▶ _PROBLEM TO SOLVE_
Using the listing below, retype exactly the lines starting at the one with "Just 3 simple" and ending at the one with "## Diagnostics of Bad Breath from Stomach", and include both.

* * * * *

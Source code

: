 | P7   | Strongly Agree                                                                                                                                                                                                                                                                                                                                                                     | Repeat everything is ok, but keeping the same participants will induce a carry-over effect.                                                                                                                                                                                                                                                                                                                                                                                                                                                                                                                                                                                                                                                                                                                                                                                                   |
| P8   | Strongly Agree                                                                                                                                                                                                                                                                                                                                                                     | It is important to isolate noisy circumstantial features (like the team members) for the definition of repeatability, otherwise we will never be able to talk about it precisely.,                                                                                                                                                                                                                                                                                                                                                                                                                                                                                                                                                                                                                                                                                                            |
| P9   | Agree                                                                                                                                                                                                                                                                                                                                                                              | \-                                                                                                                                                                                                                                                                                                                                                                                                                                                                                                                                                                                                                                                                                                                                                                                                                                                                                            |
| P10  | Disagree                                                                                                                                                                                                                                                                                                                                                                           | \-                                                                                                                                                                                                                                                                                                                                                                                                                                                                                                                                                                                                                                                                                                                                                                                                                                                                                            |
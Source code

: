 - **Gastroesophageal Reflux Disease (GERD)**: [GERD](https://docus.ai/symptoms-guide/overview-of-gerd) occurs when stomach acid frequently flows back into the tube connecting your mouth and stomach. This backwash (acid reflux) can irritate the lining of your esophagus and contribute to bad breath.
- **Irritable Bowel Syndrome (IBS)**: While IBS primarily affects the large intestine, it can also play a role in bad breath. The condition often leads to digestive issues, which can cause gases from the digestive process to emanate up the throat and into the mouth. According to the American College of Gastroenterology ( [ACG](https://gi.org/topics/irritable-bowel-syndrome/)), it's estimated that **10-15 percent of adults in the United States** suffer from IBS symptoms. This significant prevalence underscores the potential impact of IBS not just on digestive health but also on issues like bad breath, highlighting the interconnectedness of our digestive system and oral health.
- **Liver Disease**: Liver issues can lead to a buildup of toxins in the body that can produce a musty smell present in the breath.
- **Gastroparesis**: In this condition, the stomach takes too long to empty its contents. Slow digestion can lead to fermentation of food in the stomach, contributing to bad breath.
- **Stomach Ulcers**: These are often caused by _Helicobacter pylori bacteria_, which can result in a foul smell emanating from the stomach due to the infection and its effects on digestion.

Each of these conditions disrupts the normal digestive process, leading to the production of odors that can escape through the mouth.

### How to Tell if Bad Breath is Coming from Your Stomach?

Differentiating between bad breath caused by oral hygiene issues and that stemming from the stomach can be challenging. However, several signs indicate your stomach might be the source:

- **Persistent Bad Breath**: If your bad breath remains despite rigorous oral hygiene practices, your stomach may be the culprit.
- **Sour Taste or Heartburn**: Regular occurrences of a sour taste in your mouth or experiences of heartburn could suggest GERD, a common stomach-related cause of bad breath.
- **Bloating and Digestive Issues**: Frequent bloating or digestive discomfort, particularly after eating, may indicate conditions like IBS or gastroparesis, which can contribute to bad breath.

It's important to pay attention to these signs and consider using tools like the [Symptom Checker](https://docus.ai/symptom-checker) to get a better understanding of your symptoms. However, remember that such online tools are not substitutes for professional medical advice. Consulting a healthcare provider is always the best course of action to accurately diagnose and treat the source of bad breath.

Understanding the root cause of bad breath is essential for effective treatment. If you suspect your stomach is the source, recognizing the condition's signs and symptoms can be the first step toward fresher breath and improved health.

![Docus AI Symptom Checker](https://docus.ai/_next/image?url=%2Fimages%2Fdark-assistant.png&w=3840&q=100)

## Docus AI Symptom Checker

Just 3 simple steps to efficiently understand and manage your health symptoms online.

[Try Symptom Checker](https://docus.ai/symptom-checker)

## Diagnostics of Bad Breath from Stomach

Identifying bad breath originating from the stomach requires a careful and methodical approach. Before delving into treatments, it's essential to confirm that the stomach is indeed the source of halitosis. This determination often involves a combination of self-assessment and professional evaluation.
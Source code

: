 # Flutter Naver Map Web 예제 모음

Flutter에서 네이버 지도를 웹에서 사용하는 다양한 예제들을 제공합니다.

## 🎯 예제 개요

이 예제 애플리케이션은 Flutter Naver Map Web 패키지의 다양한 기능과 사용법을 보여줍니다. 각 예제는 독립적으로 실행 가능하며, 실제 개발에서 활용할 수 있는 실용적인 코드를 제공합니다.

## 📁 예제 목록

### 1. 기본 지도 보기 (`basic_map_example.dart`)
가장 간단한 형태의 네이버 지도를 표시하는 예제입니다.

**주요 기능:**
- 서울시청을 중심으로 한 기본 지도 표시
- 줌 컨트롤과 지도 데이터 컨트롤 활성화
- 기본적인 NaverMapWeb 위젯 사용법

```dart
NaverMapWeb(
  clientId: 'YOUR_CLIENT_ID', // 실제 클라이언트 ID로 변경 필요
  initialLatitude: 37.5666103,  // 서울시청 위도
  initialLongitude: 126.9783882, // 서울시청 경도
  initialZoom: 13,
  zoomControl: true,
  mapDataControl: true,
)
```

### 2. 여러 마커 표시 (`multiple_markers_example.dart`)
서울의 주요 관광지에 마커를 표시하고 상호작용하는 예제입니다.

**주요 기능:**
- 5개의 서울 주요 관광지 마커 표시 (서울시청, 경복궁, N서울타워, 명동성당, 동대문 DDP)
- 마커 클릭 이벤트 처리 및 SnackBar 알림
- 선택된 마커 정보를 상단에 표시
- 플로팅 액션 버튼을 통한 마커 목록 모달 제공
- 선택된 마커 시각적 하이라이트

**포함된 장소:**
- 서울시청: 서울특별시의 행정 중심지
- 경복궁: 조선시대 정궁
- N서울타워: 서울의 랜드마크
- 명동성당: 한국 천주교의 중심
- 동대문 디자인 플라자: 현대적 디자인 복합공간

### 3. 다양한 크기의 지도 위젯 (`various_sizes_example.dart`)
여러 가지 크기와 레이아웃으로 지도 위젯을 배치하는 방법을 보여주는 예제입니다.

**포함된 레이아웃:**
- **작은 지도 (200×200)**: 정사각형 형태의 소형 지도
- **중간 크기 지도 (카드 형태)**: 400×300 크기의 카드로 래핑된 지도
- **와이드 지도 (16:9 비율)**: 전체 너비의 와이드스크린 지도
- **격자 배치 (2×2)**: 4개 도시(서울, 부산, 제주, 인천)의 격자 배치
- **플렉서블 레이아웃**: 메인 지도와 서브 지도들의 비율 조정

* * * * *

▶ _WRITTEN ANSWER_
Just 3 simple steps to efficiently understand and manage your health symptoms online.

[Try Symptom Checker](https://docus.ai/symptom-checker)

## Diagnostics of Bad Breath from Stomach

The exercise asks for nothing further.